Why is the "local" / "private" distinction made?

[annevk]

It's not entirely clear to me why we bother making this distinction, especially if it's not forward compatible with IPv6.

This relates to #3 and #13.

[letitz]

We could at least classify link-local IPv6 addresses as private but not local, so the distinction is not entirely incompatible.

That said, this distinction seems to come from Opera's initial behavior.

Philosophically, intranet websites accessing something on localhost are pivoting through the browser to attack a more-private resource (other browsers on different hosts might not be able to access the target, or would get different results). In that light, they are part of the problem: the browser is opening up an avenue for a website to access a resource that the user might reasonably expect to be secure by virtue of being bound to loopback only. This could enable attackers to traverse networks, which seems bad.

I don't have a strong preference here, just trying to hash out arguments in favor of the status quo.

[annevk]

One thing that might be interesting to look at is whether we could always require a preflight for inter-non-local communication. That would sidestep the classification issue of private vs local. If we cannot require that it's probably still valuable to have the distinction. (Might have changed my mind a bit since I wrote OP.)

[letitz]

What do you mean by "inter-non-local communication"? Do you mean all requests between non-public endpoints?

If so, I have also been thinking about this. For the moment I'm keeping #1 in my pocket for later, but I'd be interested in pre-flighting all cross-origin non-public-to-public requests.

[annevk]

Not all, but all of requests between non-local addresses that are cross-origin, e.g., from 127.0.0.1 to 127.0.0.2 or 127.0.0.1:9000 to 127.0.0.1:9001.

[letitz]

(months pass)

Yes, I think that would be a good thing to do eventually.

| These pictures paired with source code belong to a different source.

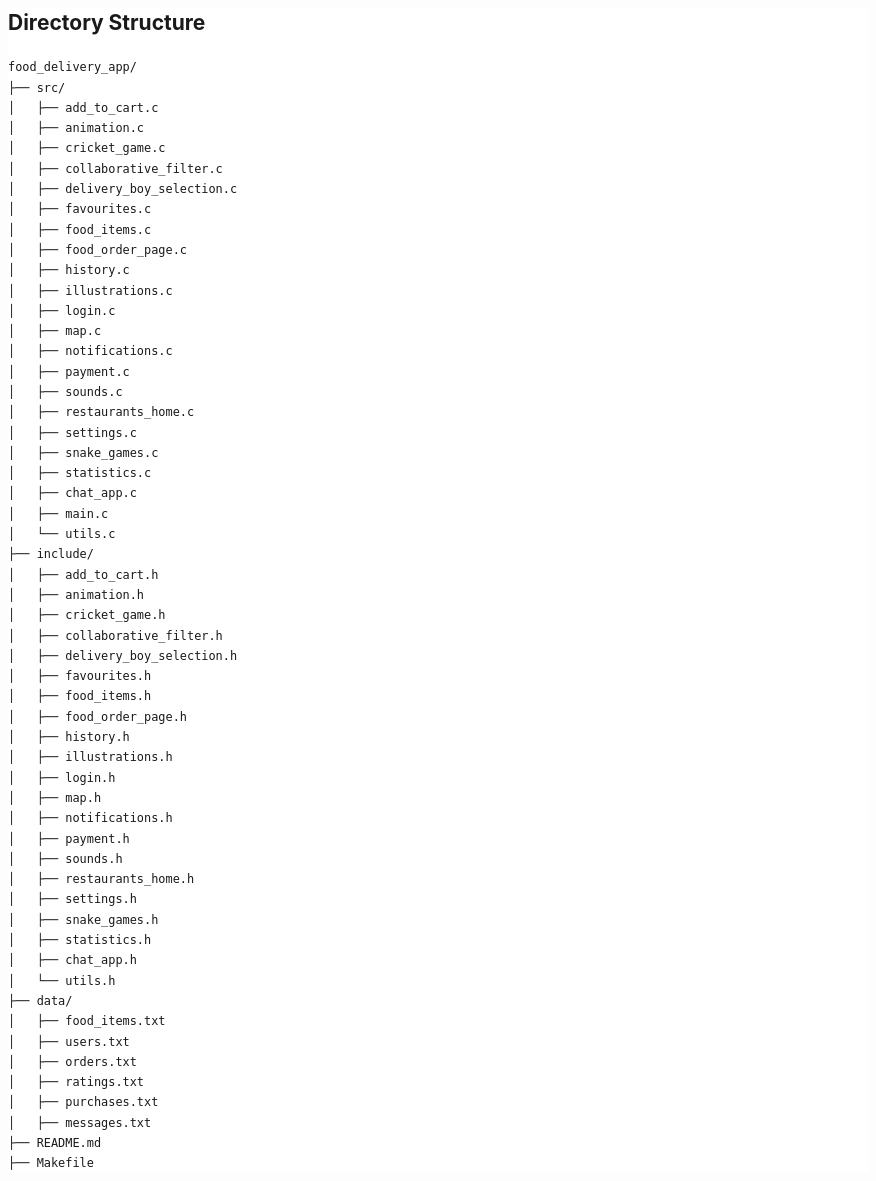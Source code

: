 ## Directory Structure
```
food_delivery_app/
├── src/
│   ├── add_to_cart.c
│   ├── animation.c
│   ├── cricket_game.c
│   ├── collaborative_filter.c
│   ├── delivery_boy_selection.c
│   ├── favourites.c
│   ├── food_items.c
│   ├── food_order_page.c
│   ├── history.c
│   ├── illustrations.c
│   ├── login.c
│   ├── map.c
│   ├── notifications.c
│   ├── payment.c
│   ├── sounds.c
│   ├── restaurants_home.c
│   ├── settings.c
│   ├── snake_games.c
│   ├── statistics.c
│   ├── chat_app.c
│   ├── main.c
│   └── utils.c
├── include/
│   ├── add_to_cart.h
│   ├── animation.h
│   ├── cricket_game.h
│   ├── collaborative_filter.h
│   ├── delivery_boy_selection.h
│   ├── favourites.h
│   ├── food_items.h
│   ├── food_order_page.h
│   ├── history.h
│   ├── illustrations.h
│   ├── login.h
│   ├── map.h
│   ├── notifications.h
│   ├── payment.h
│   ├── sounds.h
│   ├── restaurants_home.h
│   ├── settings.h
│   ├── snake_games.h
│   ├── statistics.h
│   ├── chat_app.h
│   └── utils.h
├── data/
│   ├── food_items.txt
│   ├── users.txt
│   ├── orders.txt
│   ├── ratings.txt
│   ├── purchases.txt
│   ├── messages.txt
├── README.md
├── Makefile
```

I suspect however that it would result in much more widespread breakage on the web.

Regarding the private vs local distinction: I reworded the definition in https://wicg.github.io/private-network-access/#ip-address-space-heading since we last chatted. I think the distinction makes a bit more sense in that light:

• local addresses mean something different for every host
• private addresses mean something different based on network position, but their meaning may be shared among multiple hosts

In this view, local addresses can reference endpoints that are not addressable by other hosts - going from an intranet website to localhost is thus a kind of privilege escalation.

[annevk]

So is the handshake currently identical? That is, public -> private is the same dance as private -> local? It looks that way, but I'm not confident. Or in other words, is the distinction only relevant for when to trigger the handshake?

So if we indeed were able to pull of requiring opt-in all the time it wouldn't really change the protocol? (Should we track this aspiration in its own issue?)

[letitz]

So is the handshake currently identical? That is, public -> private is the same dance as private -> local? It looks that way, but I'm not confident. Or in other words, is the distinction only relevant for when to trigger the handshake?

The handshake is indeed identical, modulo the origins involved just like in regular CORS.

So if we indeed were able to pull of requiring opt-in all the time it wouldn't really change the protocol?

Correct, nothing would change except that we would trigger the pre-flight in more cases.

(Should we track this aspiration in its own issue?)

I've been referencing #1 for this, but it's an old PR and not an issue... I've been too lazy to write up a real issue, but you're right that it would be best. I'll file one.

[annevk]

Thanks, I think I'm happy with this then.

[letitz]

Great! Closing this issue then. Thanks for the discussion! I also filed #39 to replace #1.